Accounting Concepts and Practices

What Are Disbursement and Reimbursement of Funds?

Unravel the distinctions between disbursement and reimbursement. Understand these crucial financial processes for better money management.

Understanding fundamental financial terms is important for effective money management and accurate record-keeping. This article clarifies two distinct concepts: disbursement and reimbursement of funds.

Understanding Disbursement

Disbursement refers to the act of paying out money from a fund, typically by an entity to cover an expense or obligation. It represents the initial outflow of funds from the payer’s account. This process often involves a direct transfer of money to a third party for goods, services, or liabilities. All disbursements are recorded in a general ledger to provide a clear record of how funds are spent.

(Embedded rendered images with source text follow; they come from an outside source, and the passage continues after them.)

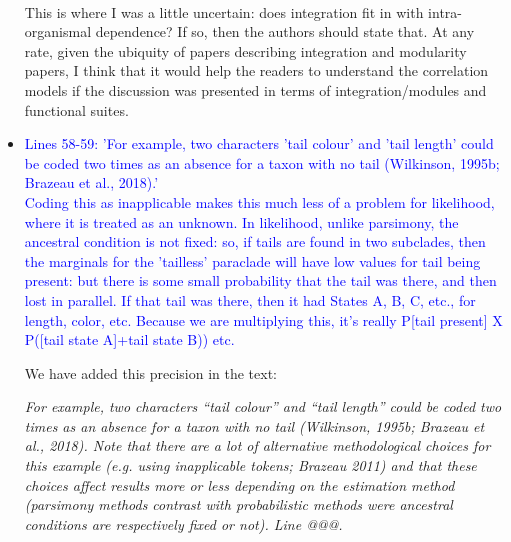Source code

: \documentclass[12pt,letterpaper]{article}
\begin{document}
\begin{itemize}
{{\\
This is where I was a little uncertain: does integration fit in with intra-organismal dependence? If so, then the authors should state that. At any rate, given the ubiquity of papers describing integration and modularity papers, I think that it would help the readers to understand the correlation models if the discussion was presented in terms of integration/modules and functional suites.}}




\item{\textcolor{blue}{Lines 58-59: 'For example, two characters 'tail colour' and 'tail length' could be coded two times as an absence for a taxon with no tail (Wilkinson, 1995b; Brazeau et al., 2018).'
\\
Coding this as inapplicable makes this much less of a problem for likelihood, where it is treated as an unknown. In likelihood, unlike parsimony, the ancestral condition is not fixed: so, if tails are found in two subclades, then the marginals for the 'tailless' paraclade will have low values for tail being present: but there is some small probability that the tail was there, and then lost in parallel. If that tail was there, then it had States A, B, C, etc., for length, color, etc. Because we are multiplying this, it's really P[tail present] X P([tail state A]+tail state B)) etc.}}

We have added this precision in the text:

\textit{For example, two characters ``tail colour'' and ``tail length'' could be coded two times as an absence for a taxon with no tail (Wilkinson, 1995b; Brazeau et al., 2018). Note that there are a lot of alternative methodological choices for this example (e.g. using inapplicable tokens; Brazeau 2011) and that these choices affect results more or less depending on the estimation method (parsimony methods contrast with probabilistic methods were ancestral conditions are respectively fixed or not). Line @@@.}




\end{itemize}
\end{document}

In a business context, common disbursements include payroll, where a company pays its employees for their work, or payments to vendors for supplies and services rendered. For individuals, disbursements occur when paying monthly rent from a bank account or making a car loan payment. The entity making the disbursement is the one directly spending the money, impacting its cash outflow.

Understanding Reimbursement

Reimbursement, in contrast, involves repaying money that an individual or entity has already spent on behalf of another party. This process occurs after an initial expenditure has been made by one party, which is then paid back by the responsible party. It serves to compensate for out-of-pocket expenses incurred.

For example, an employee might pay for business travel expenses out of their own pocket and then submit an expense report to their employer to be repaid. Similarly, an insurance company might reimburse a policyholder for medical costs they initially covered. The party receiving the reimbursement is recovering funds they previously spent, ensuring they are not unfairly burdened with costs that belong to another.

Key Differences

The core distinction between disbursement and reimbursement lies in the direction and timing of the money flow. Disbursement signifies the initial outflow of funds, where an entity directly pays for an expense or fulfills an obligation. It is the act of paying money out.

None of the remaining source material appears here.